Cruel and unusual punishment? I don’t think so. You don’t suddenly wake up at the magical age of 18 with all the leadership qualities, survival skills, and responsibility necessary to conquer the next stages of life. The process begins at birth and continues through a lifetime of experiences. While the general idea is to go to good schools, get a good education, and lead a successful life, fortunes are constantly changing. It’s necessary to be able to survive in a variety of circumstances.
As parents we instruct, set examples, and give support. We can’t control the whole world for our children, but we can teach them how to control their own actions and reactions.
The busing situation has been solved and my daughter still rides the bus. While it is not her favorite activity, she has adjusted and handles it like a pro.
Growing up in an extremely protective home, I was never allowed to ride the school bus. While I am grateful for everything my parents did for me, living on my own has taught me that exposure is essential. Life is a lot different once you step out of the ivory tower. If you are never allowed “outside”, that can put you at a serious disadvantage later in life.
Here are a few strategies that I have found usefull in helping my children rise to challenges of the world around them. They can easily be tailored for age and maturity level appropriateness.

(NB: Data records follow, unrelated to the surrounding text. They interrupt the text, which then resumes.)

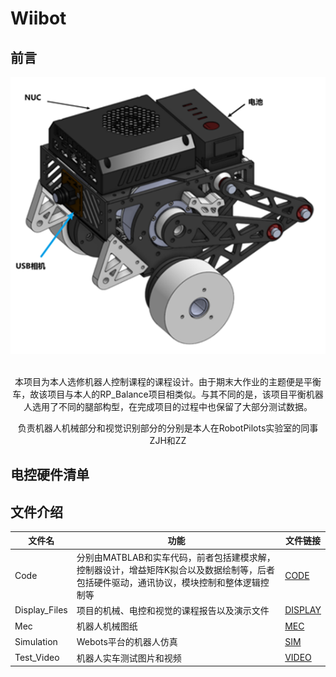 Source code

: # Wiibot

## 前言
<div align=center>
<img src="https://github.com/WilliamGwok/Wiibot/blob/main/Disply_Files/Figure/Robot_Design.png" width="710px">
</div>
<br>
<p align="center">本项目为本人选修机器人控制课程的课程设计。由于期末大作业的主题便是平衡车，故该项目与本人的RP_Balance项目相类似。与其不同的是，该项目平衡机器人选用了不同的腿部构型，在完成项目的过程中也保留了大部分测试数据。</p>
<p align="center">负责机器人机械部分和视觉识别部分的分别是本人在RobotPilots实验室的同事ZJH和ZZ</p>

## 电控硬件清单


## 文件介绍

| 文件名 | 功能 | 文件链接 |
|---|---|---|
| Code | 分别由MATBLAB和实车代码，前者包括建模求解，控制器设计，增益矩阵K拟合以及数据绘制等，后者包括硬件驱动，通讯协议，模块控制和整体逻辑控制等 | [CODE](https://github.com/WilliamGwok/Wiibot/tree/main/Code) |
| Display_Files | 项目的机械、电控和视觉的课程报告以及演示文件 | [DISPLAY](https://github.com/WilliamGwok/Wiibot/tree/main/Disply_Files) |
| Mec | 机器人机械图纸 | [MEC](https://github.com/WilliamGwok/Wiibot/tree/main/Mec/balance) |
| Simulation | Webots平台的机器人仿真 | [SIM](https://github.com/WilliamGwok/Wiibot/tree/main/Simulation/webots) |
| Test_Video | 机器人实车测试图片和视频 | [VIDEO](https://github.com/WilliamGwok/Wiibot/tree/main/Test_Video) |



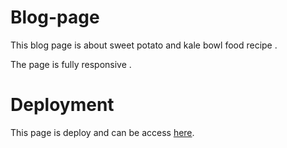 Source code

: # Blog-page

This blog page is about sweet potato and kale bowl food recipe .

The page is fully responsive .

# Deployment

This page is deploy and can be access <a href="https://miron-silviu.github.io/Blog-page/">here</a>.
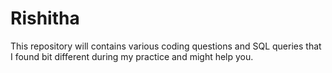 # Rishitha

This repository will contains various coding questions and SQL queries that I found bit different during my practice and might help you.

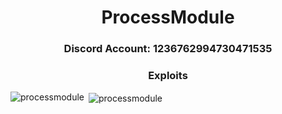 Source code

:<h1 align = "center">
  ProcessModule
</h1>
<h3 align = "center">Discord Account: 1236762994730471535</h1>
<h3 align = "center">Exploits</h1>

<p><img align="left" src="https://github-readme-stats.vercel.app/api/top-langs?username=processmodule&show_icons=true&count_private=true&theme=dark" alt="processmodule" /></p>

<p>&nbsp;<img align="center" src="https://github-readme-stats.vercel.app/api?username=processmodule&show_icons=true&count_private=true&theme=dark" alt="processmodule" /></p>
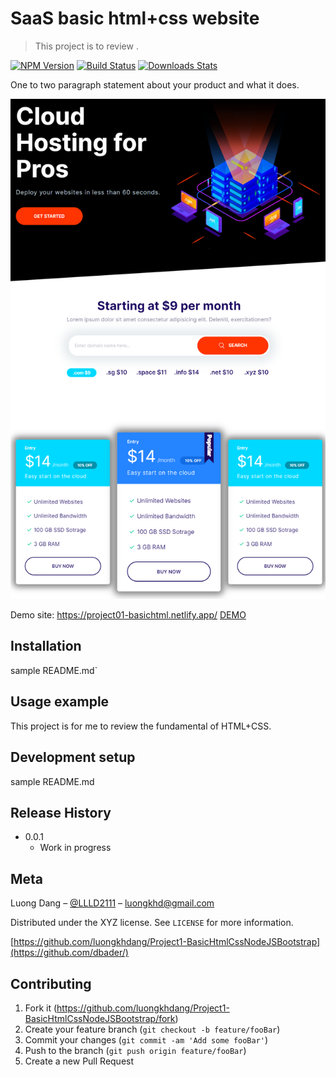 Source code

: # SaaS basic html+css website

> This project is to review .

[![NPM Version][npm-image]][npm-url]
[![Build Status][travis-image]][travis-url]
[![Downloads Stats][npm-downloads]][npm-url]

One to two paragraph statement about your product and what it does.

![](demo.png)


Demo site: https://project01-basichtml.netlify.app/
[DEMO](https://project01-basichtml.netlify.app/)

## Installation

sample README.md`

## Usage example

This project is for me to review the fundamental of HTML+CSS.

## Development setup

sample README.md

## Release History

- 0.0.1
  - Work in progress

## Meta

Luong Dang – [@LLLD2111](https://twitter.com/dbader_org) – luongkhd@gmail.com

Distributed under the XYZ license. See `LICENSE` for more information.

[https://github.com/luongkhdang/Project1-BasicHtmlCssNodeJSBootstrap](https://github.com/dbader/)

## Contributing

1. Fork it (<https://github.com/luongkhdang/Project1-BasicHtmlCssNodeJSBootstrap/fork>)
2. Create your feature branch (`git checkout -b feature/fooBar`)
3. Commit your changes (`git commit -am 'Add some fooBar'`)
4. Push to the branch (`git push origin feature/fooBar`)
5. Create a new Pull Request

<!-- Markdown link & img dfn's -->

[npm-image]: https://img.shields.io/npm/v/datadog-metrics.svg?style=flat-square
[npm-url]: https://npmjs.org/package/datadog-metrics
[npm-downloads]: https://img.shields.io/npm/dm/datadog-metrics.svg?style=flat-square
[travis-image]: https://img.shields.io/travis/dbader/node-datadog-metrics/master.svg?style=flat-square
[travis-url]: https://travis-ci.org/dbader/node-datadog-metrics
[wiki]: https://github.com/yourname/yourproject/wiki
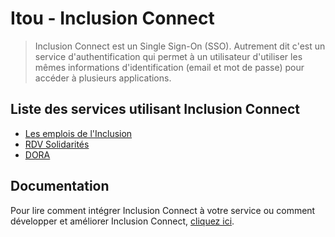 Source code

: # Itou - Inclusion Connect

> Inclusion Connect est un Single Sign-On (SSO).
> Autrement dit c'est un service d'authentification qui permet à un utilisateur d'utiliser les mêmes
> informations d'identification (email et mot de passe) pour accéder à plusieurs applications.

## Liste des services utilisant Inclusion Connect

- [Les emplois de l'Inclusion](https://emplois.inclusion.beta.gouv.fr)
- [RDV Solidarités](https://www.rdv-solidarites.fr)
- [DORA](https://dora.fabrique.social.gouv.fr)

## Documentation

Pour lire comment intégrer Inclusion Connect à votre service ou comment développer et améliorer Inclusion Connect,
[cliquez ici](docs/index.md).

Six Tips for Fostering Independence
Don’t forget the chores. We shouldn’t overburden our kids with household duties, but we shouldn’t allow them to be domestically challenged either. College is not the time to discover how to operate a washing machine for the first time. I’m talking boys and girls here. There’s nothing wrong with a little self sufficiency.
Make chores manageable. For example, with three kids, I give each one a level of the dishwasher to empty. They put away things as allowed by their height and maturity. It takes each kid less than 5 minutes instead of one child being stuck with a 15 minute job. We empty the dishwasher as soon after a cycle as possible so that each person can put their dishes in the machine immediately after eating. This way no one is stuck dealing with a sink full of dirty dishes.
Develop food sense. Becoming a gourmet chef is not the goal here, but being able to prepare a few simple, healthy meals can go a long way. Provide healthy ingredients and help them help themselves. Even a ten year old can make a sandwich.
Build business sense. When in a store or restaurant, hand your child the money or credit card and allow them to pay the bill. This is an excellent way to provide transaction experience.
Let them make it happen. When planning a purchase or participation in a sport or activity, allow your children to help with the groundwork. Have them do the Google, Yellow Pages, or newspaper search while you observe. Let them call and make that Karate class appointment. It shows you how they approach tasks and allows you to help them with their research and interpersonal skills.
Prioritize. Community service, extra curricular activities and sports are all integral parts of creating a well rounded student; however, they don’t have to do all of these activities in a single semester. Prioritize. Get the kids involved in the planning. It’s an integral skill that will serve them well. A note on scheduling: Remember, don’t spread yourself too thin with your children’s activities. Having a wiped out parent isn’t doing them any favors.
Although it’s our job to shield our children from the “slings and arrows of outrageous fortune” as Romeo said in his famous “To be or not to be” soliloquy, we have to provide them with the opportunity and tools to face the world.